Check each line of the data, and copy those where "先决条件包括" appears.

*** Data supplied ***

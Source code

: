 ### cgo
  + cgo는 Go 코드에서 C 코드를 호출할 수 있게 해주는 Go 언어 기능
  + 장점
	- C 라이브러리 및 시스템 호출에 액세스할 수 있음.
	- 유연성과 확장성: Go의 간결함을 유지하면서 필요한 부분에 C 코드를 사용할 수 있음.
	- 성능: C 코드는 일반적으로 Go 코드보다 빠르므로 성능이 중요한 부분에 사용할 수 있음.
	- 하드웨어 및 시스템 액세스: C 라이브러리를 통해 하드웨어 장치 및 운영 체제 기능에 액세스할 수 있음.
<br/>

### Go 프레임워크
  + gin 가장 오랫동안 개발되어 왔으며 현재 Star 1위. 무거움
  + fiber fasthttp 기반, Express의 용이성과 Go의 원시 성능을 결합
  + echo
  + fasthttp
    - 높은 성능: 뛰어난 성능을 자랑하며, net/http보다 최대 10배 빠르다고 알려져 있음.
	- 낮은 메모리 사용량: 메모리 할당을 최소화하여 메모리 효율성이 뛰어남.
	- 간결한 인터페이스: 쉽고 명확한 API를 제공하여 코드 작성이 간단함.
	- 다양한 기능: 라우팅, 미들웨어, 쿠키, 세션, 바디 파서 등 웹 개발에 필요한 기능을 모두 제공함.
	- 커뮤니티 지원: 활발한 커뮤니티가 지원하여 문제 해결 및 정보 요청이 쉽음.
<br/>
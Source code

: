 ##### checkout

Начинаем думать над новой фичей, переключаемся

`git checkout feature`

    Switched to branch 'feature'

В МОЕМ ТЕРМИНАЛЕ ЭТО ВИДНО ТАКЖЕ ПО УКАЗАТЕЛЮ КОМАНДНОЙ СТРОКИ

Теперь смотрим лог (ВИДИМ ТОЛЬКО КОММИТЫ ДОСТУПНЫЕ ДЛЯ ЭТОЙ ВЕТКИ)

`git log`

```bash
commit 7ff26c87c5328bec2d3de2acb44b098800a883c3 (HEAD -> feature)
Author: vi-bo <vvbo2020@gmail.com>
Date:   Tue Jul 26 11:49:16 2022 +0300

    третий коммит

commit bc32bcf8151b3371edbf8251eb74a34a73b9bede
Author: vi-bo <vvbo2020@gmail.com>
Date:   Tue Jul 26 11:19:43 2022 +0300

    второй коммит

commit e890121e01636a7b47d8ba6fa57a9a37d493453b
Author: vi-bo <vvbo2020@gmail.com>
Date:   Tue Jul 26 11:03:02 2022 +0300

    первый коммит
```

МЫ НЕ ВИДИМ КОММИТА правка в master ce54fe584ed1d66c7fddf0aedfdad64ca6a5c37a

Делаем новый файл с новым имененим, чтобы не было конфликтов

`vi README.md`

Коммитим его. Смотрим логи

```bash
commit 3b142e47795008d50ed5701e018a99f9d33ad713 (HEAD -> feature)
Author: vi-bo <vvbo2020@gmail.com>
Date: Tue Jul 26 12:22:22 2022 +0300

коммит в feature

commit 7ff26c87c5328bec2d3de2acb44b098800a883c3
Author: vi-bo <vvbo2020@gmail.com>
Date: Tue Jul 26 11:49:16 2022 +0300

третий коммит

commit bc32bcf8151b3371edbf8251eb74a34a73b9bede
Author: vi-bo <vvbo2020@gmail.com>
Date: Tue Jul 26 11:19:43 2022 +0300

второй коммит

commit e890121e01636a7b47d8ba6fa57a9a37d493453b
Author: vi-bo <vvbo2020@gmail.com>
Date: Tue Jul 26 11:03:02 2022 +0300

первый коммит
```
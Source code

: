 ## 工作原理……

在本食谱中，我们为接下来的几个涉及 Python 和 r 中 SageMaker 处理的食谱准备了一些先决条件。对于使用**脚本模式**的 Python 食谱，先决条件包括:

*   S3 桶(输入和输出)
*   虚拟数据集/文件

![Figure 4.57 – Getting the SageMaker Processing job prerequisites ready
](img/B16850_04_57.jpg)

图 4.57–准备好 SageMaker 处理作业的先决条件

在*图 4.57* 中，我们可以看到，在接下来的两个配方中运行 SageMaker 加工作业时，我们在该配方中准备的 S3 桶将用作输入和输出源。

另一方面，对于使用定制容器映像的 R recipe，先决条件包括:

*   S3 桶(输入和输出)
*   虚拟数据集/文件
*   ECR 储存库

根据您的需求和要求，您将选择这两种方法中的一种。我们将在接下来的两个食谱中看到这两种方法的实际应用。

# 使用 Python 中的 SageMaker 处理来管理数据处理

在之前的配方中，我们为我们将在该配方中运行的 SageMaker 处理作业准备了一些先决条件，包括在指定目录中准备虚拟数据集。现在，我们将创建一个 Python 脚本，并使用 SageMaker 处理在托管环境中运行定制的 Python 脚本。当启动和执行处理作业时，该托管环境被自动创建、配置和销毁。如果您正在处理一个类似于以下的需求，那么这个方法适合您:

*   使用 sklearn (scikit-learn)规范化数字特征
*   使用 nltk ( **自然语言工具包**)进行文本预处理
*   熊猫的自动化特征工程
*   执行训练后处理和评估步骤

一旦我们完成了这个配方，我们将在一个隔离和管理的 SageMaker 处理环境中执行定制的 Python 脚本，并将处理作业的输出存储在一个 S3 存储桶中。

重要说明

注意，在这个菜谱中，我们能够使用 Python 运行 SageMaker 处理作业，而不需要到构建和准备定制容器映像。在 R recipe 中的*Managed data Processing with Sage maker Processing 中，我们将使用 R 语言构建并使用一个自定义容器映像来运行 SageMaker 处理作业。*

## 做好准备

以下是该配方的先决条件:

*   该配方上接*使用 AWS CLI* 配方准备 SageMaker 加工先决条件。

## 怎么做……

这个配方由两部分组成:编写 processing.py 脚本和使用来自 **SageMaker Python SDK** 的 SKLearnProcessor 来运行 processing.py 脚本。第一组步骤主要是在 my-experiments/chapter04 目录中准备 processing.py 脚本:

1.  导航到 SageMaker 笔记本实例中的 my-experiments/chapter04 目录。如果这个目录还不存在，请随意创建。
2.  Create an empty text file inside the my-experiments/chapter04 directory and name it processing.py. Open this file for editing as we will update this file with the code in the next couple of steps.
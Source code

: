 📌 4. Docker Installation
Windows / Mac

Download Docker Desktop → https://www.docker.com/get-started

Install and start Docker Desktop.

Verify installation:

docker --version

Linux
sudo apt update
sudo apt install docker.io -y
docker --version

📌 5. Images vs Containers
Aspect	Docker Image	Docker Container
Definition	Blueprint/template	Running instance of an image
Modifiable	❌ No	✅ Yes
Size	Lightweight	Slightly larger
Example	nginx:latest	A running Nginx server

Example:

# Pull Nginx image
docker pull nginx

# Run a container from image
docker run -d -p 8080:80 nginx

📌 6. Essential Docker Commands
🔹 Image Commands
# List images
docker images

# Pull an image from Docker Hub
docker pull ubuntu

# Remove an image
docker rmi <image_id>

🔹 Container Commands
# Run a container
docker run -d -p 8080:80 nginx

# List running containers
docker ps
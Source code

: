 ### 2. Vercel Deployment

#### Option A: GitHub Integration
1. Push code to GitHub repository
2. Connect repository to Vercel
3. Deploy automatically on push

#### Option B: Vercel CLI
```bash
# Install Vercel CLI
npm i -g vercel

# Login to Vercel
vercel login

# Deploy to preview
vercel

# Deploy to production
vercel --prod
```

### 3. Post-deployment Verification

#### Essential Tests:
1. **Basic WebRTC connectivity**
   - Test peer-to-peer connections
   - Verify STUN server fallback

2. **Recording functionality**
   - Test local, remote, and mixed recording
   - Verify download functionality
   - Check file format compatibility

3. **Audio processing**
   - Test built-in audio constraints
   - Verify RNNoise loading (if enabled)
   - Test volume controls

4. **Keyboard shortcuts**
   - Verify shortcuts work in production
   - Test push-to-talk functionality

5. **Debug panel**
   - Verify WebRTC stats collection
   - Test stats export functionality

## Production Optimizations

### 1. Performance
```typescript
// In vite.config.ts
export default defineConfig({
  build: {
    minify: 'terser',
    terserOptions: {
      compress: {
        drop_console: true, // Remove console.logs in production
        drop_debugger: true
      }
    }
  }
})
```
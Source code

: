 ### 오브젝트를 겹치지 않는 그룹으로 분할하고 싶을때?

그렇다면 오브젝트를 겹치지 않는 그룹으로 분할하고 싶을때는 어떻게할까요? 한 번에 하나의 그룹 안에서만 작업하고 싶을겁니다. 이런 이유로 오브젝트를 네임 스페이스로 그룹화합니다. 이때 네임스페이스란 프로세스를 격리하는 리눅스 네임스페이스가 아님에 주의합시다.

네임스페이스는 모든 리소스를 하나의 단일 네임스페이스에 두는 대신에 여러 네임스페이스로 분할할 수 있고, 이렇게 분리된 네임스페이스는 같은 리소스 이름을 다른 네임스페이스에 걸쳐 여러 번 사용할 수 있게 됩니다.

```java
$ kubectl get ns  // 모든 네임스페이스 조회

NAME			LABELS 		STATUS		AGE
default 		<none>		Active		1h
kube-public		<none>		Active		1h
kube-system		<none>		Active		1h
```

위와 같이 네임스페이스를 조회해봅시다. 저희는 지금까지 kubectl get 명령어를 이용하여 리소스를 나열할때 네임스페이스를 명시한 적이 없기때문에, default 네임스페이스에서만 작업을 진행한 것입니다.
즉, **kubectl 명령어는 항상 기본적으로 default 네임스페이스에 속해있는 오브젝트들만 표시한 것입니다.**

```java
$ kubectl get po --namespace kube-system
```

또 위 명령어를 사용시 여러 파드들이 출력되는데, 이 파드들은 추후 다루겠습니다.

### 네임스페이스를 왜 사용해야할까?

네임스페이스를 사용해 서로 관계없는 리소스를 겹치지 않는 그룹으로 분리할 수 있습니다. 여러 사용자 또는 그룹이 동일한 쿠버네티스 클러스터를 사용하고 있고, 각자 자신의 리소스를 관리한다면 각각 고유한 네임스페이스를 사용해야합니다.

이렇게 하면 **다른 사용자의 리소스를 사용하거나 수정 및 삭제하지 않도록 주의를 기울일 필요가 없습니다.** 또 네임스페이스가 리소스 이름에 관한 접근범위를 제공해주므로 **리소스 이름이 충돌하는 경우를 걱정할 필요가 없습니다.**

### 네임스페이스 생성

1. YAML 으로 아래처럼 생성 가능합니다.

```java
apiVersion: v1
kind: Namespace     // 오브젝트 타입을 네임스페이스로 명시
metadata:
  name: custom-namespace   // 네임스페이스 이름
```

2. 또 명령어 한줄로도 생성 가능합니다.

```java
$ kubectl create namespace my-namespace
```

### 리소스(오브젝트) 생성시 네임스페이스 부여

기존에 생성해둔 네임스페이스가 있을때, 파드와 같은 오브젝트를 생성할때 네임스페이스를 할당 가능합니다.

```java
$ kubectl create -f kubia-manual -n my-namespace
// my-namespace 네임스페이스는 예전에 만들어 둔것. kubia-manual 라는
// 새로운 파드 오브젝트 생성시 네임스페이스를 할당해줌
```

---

***

# Result of the task
在本食谱中，我们为接下来的几个涉及 Python 和 r 中 SageMaker 处理的食谱准备了一些先决条件。对于使用**脚本模式**的 Python 食谱，先决条件包括:
另一方面，对于使用定制容器映像的 R recipe，先决条件包括:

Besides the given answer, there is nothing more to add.